**Problem to solve**
Count the lines containing "armhf" in the entries underneath, and state that count without anything else.

**Provided data**

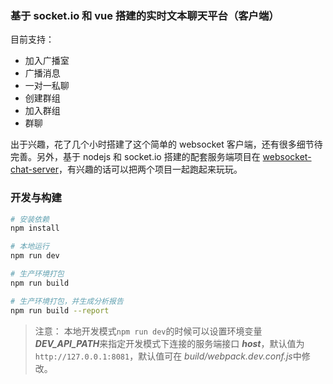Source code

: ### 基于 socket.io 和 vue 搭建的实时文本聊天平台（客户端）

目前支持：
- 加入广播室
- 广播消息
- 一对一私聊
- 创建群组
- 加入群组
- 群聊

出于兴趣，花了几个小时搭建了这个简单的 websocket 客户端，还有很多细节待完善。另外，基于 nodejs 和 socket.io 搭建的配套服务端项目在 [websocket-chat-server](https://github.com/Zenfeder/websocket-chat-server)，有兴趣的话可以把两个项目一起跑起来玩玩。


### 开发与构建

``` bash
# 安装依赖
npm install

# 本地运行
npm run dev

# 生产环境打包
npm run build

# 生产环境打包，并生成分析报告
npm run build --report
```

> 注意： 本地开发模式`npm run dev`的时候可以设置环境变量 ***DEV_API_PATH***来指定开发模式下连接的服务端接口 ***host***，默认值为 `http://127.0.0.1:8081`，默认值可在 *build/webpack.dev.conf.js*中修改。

...

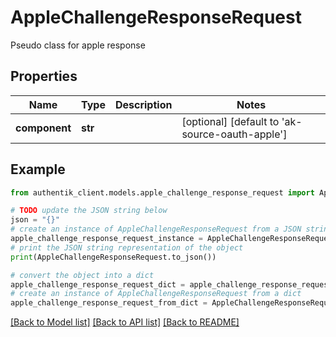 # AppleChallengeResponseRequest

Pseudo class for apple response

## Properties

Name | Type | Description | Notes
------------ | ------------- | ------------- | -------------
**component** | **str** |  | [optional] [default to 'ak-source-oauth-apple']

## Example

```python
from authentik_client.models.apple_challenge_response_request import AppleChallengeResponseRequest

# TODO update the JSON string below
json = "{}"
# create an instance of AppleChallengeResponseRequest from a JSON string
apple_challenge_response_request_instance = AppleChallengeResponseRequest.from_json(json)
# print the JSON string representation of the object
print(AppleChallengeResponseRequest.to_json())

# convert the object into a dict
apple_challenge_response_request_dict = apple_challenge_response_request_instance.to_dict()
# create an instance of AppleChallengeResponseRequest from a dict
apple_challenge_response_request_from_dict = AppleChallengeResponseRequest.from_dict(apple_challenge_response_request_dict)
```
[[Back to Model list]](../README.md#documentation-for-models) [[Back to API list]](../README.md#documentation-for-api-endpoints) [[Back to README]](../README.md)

--

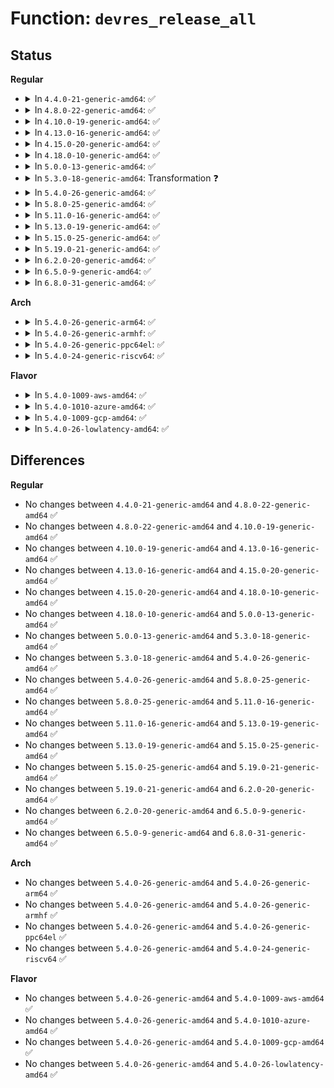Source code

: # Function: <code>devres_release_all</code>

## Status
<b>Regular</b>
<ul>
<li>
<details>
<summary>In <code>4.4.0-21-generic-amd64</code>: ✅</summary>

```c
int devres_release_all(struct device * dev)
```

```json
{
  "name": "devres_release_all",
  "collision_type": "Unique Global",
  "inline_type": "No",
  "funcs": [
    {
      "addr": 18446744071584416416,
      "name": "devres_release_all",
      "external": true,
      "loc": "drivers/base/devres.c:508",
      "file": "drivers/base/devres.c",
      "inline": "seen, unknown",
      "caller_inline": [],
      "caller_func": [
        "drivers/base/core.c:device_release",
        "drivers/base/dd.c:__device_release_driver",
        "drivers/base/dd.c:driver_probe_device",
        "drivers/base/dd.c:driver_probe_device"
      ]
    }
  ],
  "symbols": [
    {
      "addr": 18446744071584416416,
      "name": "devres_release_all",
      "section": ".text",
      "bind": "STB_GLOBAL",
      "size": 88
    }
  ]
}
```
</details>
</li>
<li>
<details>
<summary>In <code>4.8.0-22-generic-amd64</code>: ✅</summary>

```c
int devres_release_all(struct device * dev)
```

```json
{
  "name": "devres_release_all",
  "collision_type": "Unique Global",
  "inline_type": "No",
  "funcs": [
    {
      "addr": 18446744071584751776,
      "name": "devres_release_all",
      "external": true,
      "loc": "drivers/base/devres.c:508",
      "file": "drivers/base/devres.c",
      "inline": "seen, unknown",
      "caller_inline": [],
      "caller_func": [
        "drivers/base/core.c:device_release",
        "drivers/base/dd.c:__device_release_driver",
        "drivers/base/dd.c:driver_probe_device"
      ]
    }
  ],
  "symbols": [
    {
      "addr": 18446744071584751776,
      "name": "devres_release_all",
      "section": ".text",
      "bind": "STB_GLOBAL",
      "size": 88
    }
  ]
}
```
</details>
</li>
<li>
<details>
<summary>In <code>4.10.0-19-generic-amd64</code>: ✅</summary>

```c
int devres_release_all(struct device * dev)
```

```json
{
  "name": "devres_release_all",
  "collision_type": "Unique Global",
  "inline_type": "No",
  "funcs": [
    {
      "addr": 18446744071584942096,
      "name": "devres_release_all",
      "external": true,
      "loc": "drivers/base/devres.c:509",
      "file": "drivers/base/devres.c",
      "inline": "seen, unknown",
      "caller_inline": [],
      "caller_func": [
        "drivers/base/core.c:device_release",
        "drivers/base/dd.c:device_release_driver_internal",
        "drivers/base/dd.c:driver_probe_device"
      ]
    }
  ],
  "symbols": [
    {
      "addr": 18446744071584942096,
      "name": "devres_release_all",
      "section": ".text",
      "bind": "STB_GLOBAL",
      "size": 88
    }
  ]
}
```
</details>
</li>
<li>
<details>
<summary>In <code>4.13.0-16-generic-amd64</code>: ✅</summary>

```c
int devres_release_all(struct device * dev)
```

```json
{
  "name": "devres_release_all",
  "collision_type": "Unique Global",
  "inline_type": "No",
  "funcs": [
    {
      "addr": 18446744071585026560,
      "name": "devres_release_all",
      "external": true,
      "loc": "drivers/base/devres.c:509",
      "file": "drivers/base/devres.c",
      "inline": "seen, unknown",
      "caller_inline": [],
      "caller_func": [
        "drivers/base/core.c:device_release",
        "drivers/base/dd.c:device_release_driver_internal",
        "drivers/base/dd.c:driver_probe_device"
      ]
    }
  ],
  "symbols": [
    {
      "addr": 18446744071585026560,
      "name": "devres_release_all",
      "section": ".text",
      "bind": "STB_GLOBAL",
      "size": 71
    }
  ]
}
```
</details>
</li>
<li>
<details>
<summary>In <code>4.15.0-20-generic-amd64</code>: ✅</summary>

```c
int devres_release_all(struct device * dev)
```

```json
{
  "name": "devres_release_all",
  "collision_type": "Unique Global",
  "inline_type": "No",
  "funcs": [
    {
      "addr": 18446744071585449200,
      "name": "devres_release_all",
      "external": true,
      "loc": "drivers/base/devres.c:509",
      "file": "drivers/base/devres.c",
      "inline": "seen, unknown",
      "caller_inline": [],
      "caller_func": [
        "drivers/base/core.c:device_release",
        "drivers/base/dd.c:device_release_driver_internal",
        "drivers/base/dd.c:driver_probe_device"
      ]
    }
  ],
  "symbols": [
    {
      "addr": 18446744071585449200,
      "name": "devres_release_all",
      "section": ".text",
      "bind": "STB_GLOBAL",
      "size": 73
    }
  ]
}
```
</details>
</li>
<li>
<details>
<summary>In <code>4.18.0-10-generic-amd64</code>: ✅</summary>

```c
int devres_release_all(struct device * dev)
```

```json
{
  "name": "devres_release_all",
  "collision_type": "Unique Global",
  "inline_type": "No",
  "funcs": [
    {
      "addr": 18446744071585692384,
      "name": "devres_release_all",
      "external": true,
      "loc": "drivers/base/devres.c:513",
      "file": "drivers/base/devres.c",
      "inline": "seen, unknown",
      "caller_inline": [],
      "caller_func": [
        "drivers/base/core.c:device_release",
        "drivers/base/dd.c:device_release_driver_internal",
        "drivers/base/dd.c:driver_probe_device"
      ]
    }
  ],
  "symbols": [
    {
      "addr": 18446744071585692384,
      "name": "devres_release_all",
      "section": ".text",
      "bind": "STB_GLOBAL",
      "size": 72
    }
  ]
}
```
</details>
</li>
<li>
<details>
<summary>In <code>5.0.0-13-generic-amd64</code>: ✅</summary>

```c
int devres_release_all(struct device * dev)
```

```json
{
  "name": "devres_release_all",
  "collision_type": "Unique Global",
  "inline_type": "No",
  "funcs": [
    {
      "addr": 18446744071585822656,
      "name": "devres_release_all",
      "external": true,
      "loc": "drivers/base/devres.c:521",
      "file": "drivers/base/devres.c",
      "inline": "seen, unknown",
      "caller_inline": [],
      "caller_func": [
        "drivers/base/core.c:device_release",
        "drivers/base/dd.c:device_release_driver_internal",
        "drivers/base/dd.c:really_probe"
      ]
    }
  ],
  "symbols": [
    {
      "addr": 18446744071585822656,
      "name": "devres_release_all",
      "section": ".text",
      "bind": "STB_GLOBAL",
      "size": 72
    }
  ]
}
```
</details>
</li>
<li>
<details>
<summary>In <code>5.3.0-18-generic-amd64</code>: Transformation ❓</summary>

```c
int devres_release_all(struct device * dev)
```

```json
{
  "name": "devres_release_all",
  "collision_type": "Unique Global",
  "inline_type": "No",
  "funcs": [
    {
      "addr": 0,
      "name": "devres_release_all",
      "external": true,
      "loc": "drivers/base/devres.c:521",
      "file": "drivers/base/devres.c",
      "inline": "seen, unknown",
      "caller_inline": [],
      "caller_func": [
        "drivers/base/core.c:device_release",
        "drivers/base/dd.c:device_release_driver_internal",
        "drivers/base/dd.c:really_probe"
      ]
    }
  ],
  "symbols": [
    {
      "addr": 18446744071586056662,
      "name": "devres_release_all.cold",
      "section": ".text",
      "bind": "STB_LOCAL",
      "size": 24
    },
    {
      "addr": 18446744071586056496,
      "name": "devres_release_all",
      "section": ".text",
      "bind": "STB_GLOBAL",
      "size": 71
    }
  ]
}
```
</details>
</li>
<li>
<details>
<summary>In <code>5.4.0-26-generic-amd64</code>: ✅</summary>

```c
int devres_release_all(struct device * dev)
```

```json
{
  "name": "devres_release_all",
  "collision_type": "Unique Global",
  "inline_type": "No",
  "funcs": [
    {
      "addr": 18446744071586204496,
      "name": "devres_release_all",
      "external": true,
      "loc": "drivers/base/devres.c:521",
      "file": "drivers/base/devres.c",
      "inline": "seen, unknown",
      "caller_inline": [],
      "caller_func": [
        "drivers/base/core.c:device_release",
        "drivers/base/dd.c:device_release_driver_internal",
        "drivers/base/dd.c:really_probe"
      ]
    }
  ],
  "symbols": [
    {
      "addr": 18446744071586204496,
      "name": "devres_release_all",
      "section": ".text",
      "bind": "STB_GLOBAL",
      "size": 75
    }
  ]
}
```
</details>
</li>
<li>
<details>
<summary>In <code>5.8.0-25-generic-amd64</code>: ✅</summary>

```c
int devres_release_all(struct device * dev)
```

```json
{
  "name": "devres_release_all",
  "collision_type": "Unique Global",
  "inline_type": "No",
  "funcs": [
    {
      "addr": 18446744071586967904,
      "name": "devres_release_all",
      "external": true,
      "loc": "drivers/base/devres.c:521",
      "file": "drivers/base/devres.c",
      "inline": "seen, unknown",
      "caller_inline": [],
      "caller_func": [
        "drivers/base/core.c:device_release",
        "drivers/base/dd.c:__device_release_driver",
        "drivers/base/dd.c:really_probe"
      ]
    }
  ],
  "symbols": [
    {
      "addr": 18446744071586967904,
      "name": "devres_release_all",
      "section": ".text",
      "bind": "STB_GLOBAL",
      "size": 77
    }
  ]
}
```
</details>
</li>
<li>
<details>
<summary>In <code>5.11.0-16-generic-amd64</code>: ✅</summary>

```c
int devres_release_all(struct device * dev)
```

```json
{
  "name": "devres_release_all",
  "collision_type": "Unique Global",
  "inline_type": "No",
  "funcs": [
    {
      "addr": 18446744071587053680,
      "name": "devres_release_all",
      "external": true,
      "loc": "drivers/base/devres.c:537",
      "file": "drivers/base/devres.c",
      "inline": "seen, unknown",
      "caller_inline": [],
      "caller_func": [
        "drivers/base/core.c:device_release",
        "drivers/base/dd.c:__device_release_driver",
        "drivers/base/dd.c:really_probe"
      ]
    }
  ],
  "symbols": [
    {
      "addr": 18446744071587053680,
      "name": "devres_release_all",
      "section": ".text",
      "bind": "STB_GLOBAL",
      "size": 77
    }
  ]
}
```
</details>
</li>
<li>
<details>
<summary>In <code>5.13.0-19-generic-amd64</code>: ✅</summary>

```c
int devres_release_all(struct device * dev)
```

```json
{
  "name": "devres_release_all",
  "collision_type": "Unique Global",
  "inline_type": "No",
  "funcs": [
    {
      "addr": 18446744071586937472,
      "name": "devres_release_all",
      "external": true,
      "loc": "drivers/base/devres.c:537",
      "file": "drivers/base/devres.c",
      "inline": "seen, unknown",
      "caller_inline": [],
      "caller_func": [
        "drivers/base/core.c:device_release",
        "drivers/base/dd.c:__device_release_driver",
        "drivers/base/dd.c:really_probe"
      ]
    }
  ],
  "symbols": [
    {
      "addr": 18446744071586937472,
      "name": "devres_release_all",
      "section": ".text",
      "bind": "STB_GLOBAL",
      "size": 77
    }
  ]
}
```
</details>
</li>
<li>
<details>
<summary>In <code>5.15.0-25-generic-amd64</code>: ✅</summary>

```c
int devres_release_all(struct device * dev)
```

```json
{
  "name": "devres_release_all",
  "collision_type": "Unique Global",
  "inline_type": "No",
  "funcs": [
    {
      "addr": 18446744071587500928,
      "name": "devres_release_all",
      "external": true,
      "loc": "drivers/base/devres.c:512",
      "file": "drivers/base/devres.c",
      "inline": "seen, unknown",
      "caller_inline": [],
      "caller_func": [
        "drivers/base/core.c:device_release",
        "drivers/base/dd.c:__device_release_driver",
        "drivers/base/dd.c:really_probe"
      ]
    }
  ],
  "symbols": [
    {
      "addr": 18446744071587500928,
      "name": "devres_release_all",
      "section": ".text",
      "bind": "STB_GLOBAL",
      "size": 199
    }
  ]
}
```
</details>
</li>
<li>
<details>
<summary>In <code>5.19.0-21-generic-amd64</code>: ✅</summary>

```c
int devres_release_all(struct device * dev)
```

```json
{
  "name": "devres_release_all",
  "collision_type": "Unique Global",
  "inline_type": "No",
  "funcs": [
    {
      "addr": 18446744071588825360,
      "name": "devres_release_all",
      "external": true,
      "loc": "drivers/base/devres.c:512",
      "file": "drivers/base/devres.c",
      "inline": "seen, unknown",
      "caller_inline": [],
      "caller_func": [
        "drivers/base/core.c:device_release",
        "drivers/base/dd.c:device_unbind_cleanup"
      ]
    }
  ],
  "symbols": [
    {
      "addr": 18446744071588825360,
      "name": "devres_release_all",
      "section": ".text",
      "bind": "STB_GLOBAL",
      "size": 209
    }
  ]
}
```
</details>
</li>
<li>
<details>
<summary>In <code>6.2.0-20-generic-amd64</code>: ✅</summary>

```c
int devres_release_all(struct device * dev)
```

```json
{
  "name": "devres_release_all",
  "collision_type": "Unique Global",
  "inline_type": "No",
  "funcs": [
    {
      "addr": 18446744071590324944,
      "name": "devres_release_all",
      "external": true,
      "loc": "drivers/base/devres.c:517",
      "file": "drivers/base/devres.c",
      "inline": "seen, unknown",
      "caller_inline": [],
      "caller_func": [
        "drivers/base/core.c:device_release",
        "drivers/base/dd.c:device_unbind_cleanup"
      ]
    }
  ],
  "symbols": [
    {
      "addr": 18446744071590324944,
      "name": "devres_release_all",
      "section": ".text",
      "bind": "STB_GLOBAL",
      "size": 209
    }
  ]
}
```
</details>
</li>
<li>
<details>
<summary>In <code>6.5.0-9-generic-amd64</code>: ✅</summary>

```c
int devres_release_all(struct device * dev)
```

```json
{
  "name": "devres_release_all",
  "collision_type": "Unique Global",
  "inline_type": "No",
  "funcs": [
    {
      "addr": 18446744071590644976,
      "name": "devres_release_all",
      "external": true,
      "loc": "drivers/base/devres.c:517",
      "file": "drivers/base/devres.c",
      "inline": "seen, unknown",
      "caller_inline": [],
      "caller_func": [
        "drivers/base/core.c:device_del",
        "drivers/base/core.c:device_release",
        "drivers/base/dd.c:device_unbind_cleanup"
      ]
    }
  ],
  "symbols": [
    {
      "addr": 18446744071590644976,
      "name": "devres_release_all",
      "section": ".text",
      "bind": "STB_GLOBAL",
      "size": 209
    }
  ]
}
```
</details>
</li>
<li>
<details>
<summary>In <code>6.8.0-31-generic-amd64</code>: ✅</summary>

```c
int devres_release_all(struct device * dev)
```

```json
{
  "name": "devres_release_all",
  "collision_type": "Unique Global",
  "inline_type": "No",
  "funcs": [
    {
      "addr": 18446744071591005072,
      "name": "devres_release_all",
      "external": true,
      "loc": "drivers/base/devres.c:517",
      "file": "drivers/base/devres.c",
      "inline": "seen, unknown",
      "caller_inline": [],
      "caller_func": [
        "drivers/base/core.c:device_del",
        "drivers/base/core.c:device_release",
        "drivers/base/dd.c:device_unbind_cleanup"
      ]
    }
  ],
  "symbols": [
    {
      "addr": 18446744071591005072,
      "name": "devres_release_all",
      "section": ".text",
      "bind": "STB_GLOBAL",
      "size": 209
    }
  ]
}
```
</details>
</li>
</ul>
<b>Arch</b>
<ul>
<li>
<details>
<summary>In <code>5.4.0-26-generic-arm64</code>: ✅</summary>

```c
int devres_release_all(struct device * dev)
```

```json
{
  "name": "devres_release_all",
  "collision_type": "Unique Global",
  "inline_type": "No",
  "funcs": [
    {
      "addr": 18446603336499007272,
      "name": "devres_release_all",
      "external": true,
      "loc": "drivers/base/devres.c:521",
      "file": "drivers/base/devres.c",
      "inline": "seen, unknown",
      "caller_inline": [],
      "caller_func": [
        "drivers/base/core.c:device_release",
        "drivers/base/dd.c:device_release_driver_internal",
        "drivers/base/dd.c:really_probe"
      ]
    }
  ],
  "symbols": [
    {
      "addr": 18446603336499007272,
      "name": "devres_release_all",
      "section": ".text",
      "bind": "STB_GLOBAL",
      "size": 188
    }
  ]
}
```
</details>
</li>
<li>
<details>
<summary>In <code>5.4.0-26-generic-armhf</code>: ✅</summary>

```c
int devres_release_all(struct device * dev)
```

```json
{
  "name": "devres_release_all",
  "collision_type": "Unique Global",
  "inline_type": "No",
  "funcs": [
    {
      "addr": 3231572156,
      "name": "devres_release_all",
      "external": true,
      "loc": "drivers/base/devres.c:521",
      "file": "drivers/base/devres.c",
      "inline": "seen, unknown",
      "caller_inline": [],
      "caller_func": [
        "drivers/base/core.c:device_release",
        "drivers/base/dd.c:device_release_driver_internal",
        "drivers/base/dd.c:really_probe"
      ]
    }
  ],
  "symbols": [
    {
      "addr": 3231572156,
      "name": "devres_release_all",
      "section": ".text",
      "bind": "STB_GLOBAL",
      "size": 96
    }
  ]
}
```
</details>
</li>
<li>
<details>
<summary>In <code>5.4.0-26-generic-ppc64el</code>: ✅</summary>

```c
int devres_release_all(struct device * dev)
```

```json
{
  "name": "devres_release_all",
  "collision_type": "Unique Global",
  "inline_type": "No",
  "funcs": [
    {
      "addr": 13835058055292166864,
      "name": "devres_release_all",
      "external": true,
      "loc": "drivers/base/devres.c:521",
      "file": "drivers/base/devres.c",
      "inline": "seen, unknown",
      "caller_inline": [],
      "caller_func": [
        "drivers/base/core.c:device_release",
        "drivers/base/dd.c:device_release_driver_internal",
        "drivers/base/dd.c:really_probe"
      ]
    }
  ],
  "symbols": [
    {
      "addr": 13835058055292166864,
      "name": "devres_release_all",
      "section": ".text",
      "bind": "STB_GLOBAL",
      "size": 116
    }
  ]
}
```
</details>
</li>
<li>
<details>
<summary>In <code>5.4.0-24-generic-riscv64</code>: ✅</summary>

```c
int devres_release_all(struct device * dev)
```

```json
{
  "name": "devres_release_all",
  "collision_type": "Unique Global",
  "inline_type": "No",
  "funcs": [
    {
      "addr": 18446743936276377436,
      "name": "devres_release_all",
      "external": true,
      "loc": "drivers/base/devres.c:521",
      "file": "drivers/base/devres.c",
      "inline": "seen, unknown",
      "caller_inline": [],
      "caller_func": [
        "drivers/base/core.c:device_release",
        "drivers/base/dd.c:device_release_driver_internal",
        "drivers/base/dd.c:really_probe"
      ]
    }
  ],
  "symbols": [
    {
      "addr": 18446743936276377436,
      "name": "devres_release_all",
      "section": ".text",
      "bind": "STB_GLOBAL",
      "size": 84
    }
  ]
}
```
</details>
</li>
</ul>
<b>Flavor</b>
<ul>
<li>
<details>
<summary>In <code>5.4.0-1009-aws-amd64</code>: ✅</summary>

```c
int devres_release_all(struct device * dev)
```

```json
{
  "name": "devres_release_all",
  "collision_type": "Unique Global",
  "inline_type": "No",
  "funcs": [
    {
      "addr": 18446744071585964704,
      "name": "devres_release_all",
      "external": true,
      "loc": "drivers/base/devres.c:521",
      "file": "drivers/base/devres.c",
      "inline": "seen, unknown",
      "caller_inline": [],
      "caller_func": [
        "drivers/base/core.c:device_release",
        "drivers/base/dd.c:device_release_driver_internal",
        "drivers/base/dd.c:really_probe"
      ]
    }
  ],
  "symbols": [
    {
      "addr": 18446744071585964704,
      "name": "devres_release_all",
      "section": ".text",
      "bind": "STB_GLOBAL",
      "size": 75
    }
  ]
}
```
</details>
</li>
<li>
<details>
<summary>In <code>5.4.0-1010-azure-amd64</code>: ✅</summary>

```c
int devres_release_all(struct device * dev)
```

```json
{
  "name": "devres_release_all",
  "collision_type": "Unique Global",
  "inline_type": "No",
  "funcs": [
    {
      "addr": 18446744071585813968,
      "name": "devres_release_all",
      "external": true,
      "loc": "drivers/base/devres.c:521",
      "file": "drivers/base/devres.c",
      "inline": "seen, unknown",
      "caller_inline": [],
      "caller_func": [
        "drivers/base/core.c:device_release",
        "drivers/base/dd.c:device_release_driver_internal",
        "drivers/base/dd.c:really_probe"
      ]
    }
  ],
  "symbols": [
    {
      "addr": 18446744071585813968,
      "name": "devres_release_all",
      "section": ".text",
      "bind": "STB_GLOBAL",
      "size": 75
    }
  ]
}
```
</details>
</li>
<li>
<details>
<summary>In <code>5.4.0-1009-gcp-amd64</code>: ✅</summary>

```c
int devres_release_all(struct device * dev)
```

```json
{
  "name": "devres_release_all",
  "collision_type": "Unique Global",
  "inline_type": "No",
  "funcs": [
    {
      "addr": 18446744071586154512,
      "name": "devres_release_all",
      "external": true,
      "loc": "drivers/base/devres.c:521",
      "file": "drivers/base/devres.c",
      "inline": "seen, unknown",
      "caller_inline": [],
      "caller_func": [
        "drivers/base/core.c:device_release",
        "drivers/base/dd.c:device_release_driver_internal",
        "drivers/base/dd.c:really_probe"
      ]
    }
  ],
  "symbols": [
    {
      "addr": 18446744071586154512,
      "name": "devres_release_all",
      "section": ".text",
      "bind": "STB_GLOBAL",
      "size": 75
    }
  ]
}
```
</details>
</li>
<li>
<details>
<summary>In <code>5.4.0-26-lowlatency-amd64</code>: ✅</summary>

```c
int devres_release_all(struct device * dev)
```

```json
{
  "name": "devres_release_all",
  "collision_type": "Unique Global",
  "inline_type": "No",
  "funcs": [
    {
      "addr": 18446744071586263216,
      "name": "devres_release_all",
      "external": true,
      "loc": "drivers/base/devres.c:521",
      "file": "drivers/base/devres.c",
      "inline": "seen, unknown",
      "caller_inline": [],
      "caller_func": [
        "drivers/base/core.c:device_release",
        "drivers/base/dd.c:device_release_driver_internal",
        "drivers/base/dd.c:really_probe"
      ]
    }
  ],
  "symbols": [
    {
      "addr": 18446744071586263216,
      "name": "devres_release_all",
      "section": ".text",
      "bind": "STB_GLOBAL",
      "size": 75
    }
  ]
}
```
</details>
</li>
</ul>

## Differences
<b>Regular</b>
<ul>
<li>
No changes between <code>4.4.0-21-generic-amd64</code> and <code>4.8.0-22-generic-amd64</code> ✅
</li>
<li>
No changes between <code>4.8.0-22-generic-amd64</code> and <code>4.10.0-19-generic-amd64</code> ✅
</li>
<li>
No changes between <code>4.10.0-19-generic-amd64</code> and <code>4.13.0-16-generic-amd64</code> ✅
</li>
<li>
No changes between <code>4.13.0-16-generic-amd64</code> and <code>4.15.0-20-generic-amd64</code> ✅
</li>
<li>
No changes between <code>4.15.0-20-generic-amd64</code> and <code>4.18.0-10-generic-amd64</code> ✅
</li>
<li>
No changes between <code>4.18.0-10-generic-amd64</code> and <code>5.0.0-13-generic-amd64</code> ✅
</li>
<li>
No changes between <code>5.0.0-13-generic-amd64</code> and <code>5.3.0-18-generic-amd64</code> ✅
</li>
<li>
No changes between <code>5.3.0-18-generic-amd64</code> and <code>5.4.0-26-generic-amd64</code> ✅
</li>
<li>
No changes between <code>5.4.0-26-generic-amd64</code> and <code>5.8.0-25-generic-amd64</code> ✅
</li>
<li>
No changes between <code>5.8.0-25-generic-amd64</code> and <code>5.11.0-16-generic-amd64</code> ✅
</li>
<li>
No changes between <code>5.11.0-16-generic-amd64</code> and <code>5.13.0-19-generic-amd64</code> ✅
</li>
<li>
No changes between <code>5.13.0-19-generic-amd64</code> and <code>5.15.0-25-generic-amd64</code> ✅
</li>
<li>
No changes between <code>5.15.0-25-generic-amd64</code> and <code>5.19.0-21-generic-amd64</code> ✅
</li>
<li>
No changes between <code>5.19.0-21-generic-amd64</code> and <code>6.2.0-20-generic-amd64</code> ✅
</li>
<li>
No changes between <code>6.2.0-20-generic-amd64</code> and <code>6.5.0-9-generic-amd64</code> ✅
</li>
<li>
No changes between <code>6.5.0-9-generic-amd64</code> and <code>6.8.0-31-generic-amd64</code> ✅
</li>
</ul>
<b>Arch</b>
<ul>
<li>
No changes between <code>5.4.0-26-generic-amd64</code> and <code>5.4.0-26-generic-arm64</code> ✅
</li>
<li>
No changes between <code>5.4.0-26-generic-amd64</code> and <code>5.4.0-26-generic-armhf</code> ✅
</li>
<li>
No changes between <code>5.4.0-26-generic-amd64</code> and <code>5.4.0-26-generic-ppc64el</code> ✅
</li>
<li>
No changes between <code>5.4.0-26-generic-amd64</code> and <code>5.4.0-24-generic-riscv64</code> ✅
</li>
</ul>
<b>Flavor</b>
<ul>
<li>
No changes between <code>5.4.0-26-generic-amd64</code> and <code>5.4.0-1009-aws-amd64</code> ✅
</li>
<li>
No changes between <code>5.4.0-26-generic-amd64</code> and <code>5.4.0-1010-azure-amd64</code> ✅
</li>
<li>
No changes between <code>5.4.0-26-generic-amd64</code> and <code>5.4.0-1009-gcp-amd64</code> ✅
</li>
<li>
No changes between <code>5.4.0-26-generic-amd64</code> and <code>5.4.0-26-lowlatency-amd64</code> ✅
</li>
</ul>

**Finished exercise**
2